Gross Expenditure on Research and Development (GERD) is total R&D spend as % of GDP. India's is 0.64%, per Economic Survey 2025-26, stagnant for decades.

🏭Why is India's private sector R&D contribution low?

Private sector funds only 36% of GERD due to risk aversion, weak industry-academia links, and regulations. RDI Fund aims to change this via concessional financing.

💰Details on the ₹1 Lakh Crore RDI Fund?

Under ANRF, launched Nov 2025, it provides risk capital for deep-tech. First call Feb 2026; Budget 2026 adds ₹20k Cr. Targets AI, biotech. Official site.

🤖How does IndiaAI Mission support research?

₹10,372 Cr mission funds GPUs (38k+), LLMs, CoEs in unis. Boosts AI publications; aligns with market needs in health, agri.

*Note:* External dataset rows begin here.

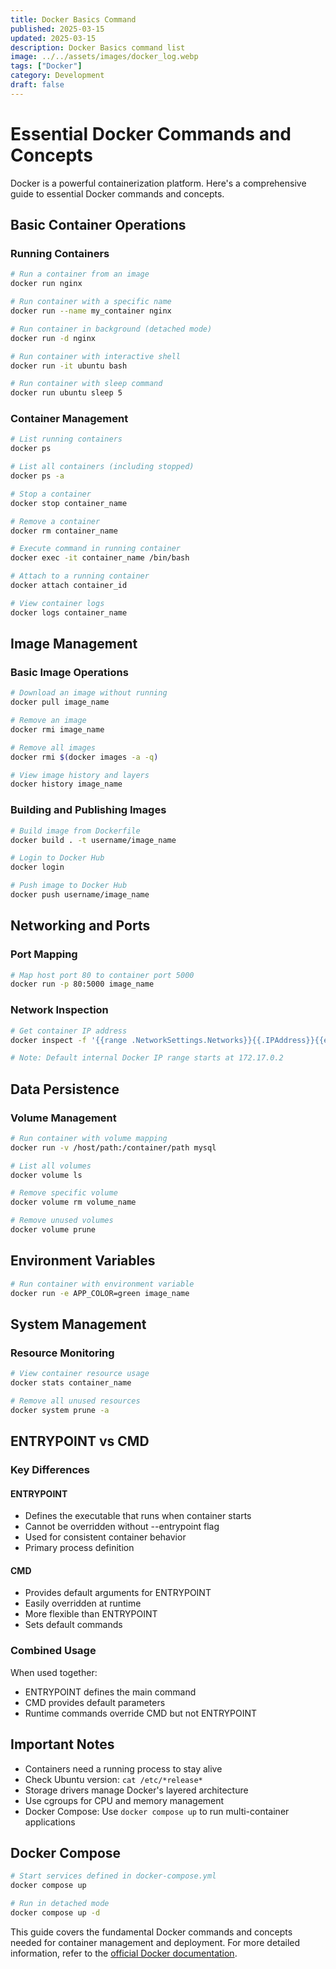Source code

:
 ```yaml
---
title: Docker Basics Command
published: 2025-03-15
updated: 2025-03-15
description: Docker Basics command list
image: ../../assets/images/docker_log.webp
tags: ["Docker"]
category: Development
draft: false
---
```

# Essential Docker Commands and Concepts

Docker is a powerful containerization platform. Here's a comprehensive guide to essential Docker commands and concepts.

## Basic Container Operations

### Running Containers
```bash
# Run a container from an image
docker run nginx

# Run container with a specific name
docker run --name my_container nginx

# Run container in background (detached mode)
docker run -d nginx

# Run container with interactive shell
docker run -it ubuntu bash

# Run container with sleep command
docker run ubuntu sleep 5
```

### Container Management
```bash
# List running containers
docker ps

# List all containers (including stopped)
docker ps -a

# Stop a container
docker stop container_name

# Remove a container
docker rm container_name

# Execute command in running container
docker exec -it container_name /bin/bash

# Attach to a running container
docker attach container_id

# View container logs
docker logs container_name
```

## Image Management

### Basic Image Operations
```bash
# Download an image without running
docker pull image_name

# Remove an image
docker rmi image_name

# Remove all images
docker rmi $(docker images -a -q)

# View image history and layers
docker history image_name
```

### Building and Publishing Images
```bash
# Build image from Dockerfile
docker build . -t username/image_name

# Login to Docker Hub
docker login

# Push image to Docker Hub
docker push username/image_name
```

## Networking and Ports

### Port Mapping
```bash
# Map host port 80 to container port 5000
docker run -p 80:5000 image_name
```

### Network Inspection
```bash
# Get container IP address
docker inspect -f '{{range .NetworkSettings.Networks}}{{.IPAddress}}{{end}}' container_name

# Note: Default internal Docker IP range starts at 172.17.0.2
```

## Data Persistence

### Volume Management
```bash
# Run container with volume mapping
docker run -v /host/path:/container/path mysql

# List all volumes
docker volume ls

# Remove specific volume
docker volume rm volume_name

# Remove unused volumes
docker volume prune
```

## Environment Variables
```bash
# Run container with environment variable
docker run -e APP_COLOR=green image_name
```

## System Management

### Resource Monitoring
```bash
# View container resource usage
docker stats container_name

# Remove all unused resources
docker system prune -a
```

## ENTRYPOINT vs CMD

### Key Differences

#### ENTRYPOINT
- Defines the executable that runs when container starts
- Cannot be overridden without --entrypoint flag
- Used for consistent container behavior
- Primary process definition

#### CMD
- Provides default arguments for ENTRYPOINT
- Easily overridden at runtime
- More flexible than ENTRYPOINT
- Sets default commands

### Combined Usage
When used together:
- ENTRYPOINT defines the main command
- CMD provides default parameters
- Runtime commands override CMD but not ENTRYPOINT

## Important Notes

- Containers need a running process to stay alive
- Check Ubuntu version: `cat /etc/*release*`
- Storage drivers manage Docker's layered architecture
- Use cgroups for CPU and memory management
- Docker Compose: Use `docker compose up` to run multi-container applications

## Docker Compose
```bash
# Start services defined in docker-compose.yml
docker compose up

# Run in detached mode
docker compose up -d
```

This guide covers the fundamental Docker commands and concepts needed for container management and deployment. For more detailed information, refer to the [official Docker documentation](https://docs.docker.com/).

📚India's global research publication rank?

3rd in volume (195k papers 2024), but quality lags. High PhDs (3rd globally); initiatives target impact.

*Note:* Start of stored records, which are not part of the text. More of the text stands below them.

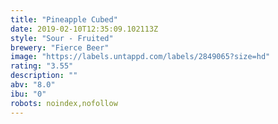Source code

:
 ```yaml
---
title: "Pineapple Cubed"
date: 2019-02-10T12:35:09.102113Z
style: "Sour - Fruited"
brewery: "Fierce Beer"
image: "https://labels.untappd.com/labels/2849065?size=hd"
rating: "3.55"
description: ""
abv: "8.0"
ibu: "0"
robots: noindex,nofollow
---
```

🌍Global GERD comparisons for India?

India 0.64% vs South Korea 4.8%, US 3.5%, China 2.4%. Absolute spend 7th at $75B.

📈Union Budget 2026 R&D allocations?

₹20k Cr to RDI; science missions up, but core gaps persist. ICMR to ₹4k Cr.

⚠️Challenges in India's R&D ecosystem?

Bureaucracy, IP issues, predatory journals. Solutions: PPPs, tax incentives.

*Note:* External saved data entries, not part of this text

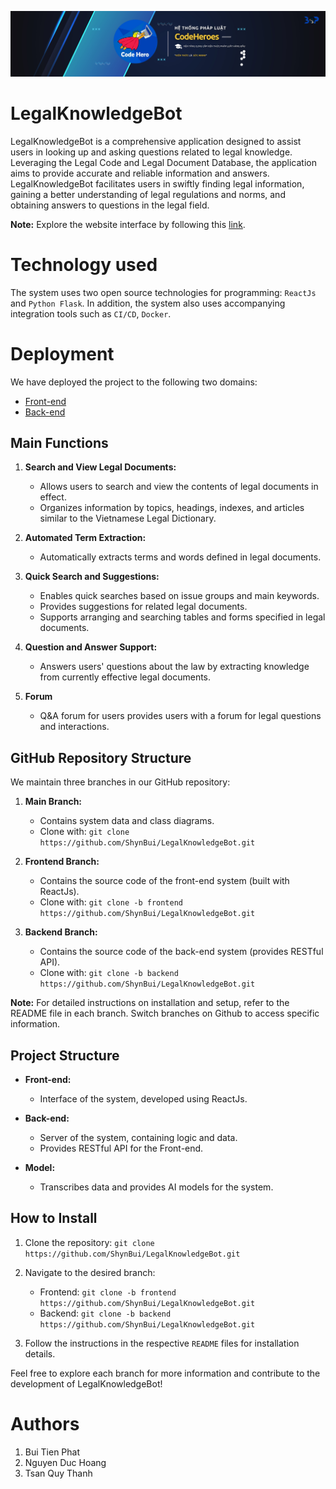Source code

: ![Local Image](https://github.com/ShynBui/LegalKnowledgeBot/raw/frontend/src/assets/banner.png)

# LegalKnowledgeBot

LegalKnowledgeBot is a comprehensive application designed to assist users in looking up and asking questions related to legal knowledge. Leveraging the Legal Code and Legal Document Database, the application aims to provide accurate and reliable information and answers. LegalKnowledgeBot facilitates users in swiftly finding legal information, gaining a better understanding of legal regulations and norms, and obtaining answers to questions in the legal field.

**Note:** Explore the website interface by following this [link](https://hethongphapluatcodeheroes.netlify.app/).

# Technology used
The system uses two open source technologies for programming: ```ReactJs``` and ```Python Flask```. In addition, the system also uses accompanying integration tools such as ```CI/CD```, ```Docker```.
# Deployment
We have deployed the project to the following two domains:
- [Front-end](https://hethongphapluatcodeheroes.netlify.app/)
- [Back-end](https://phapluatcodeheroes.site)

## Main Functions

1. **Search and View Legal Documents:**
   - Allows users to search and view the contents of legal documents in effect.
   - Organizes information by topics, headings, indexes, and articles similar to the Vietnamese Legal Dictionary.

2. **Automated Term Extraction:**
   - Automatically extracts terms and words defined in legal documents.

3. **Quick Search and Suggestions:**
   - Enables quick searches based on issue groups and main keywords.
   - Provides suggestions for related legal documents.
   - Supports arranging and searching tables and forms specified in legal documents.

4. **Question and Answer Support:**
   - Answers users' questions about the law by extracting knowledge from currently effective legal documents.
     
5. **Forum**
   - Q&A forum for users provides users with a forum for legal questions and interactions.


## GitHub Repository Structure

We maintain three branches in our GitHub repository:

1. **Main Branch:**
   - Contains system data and class diagrams.
   - Clone with: `git clone https://github.com/ShynBui/LegalKnowledgeBot.git`

2. **Frontend Branch:**
   - Contains the source code of the front-end system (built with ReactJs).
   - Clone with: `git clone -b frontend https://github.com/ShynBui/LegalKnowledgeBot.git`

3. **Backend Branch:**
   - Contains the source code of the back-end system (provides RESTful API).
   - Clone with: `git clone -b backend https://github.com/ShynBui/LegalKnowledgeBot.git`

**Note:** For detailed instructions on installation and setup, refer to the README file in each branch. Switch branches on Github to access specific information.

## Project Structure

- **Front-end:**
  - Interface of the system, developed using ReactJs.

- **Back-end:**
  - Server of the system, containing logic and data.
  - Provides RESTful API for the Front-end.

- **Model:**
  - Transcribes data and provides AI models for the system.

## How to Install

1. Clone the repository: `git clone https://github.com/ShynBui/LegalKnowledgeBot.git`
2. Navigate to the desired branch:
   - Frontend: `git clone -b frontend https://github.com/ShynBui/LegalKnowledgeBot.git`
   - Backend: `git clone -b backend https://github.com/ShynBui/LegalKnowledgeBot.git`

3. Follow the instructions in the respective `README` files for installation details.

Feel free to explore each branch for more information and contribute to the development of LegalKnowledgeBot!

# Authors
1. Bui Tien Phat
2. Nguyen Duc Hoang
3. Tsan Quy Thanh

🏛️ANRF's role in boosting university research?

Funds early-stage projects in private/state unis via SERB-SURE, FIRE. Promotes collaborations.

🚀Future prospects for Indian researchers?

Aim 2% GERD by 2035; more research jobs, patents. Unis like IITs lead in AI, biotech.

🔗How do initiatives align research with markets?

RDI/IndiaAI prioritize translational projects, industry partnerships for commercial outputs.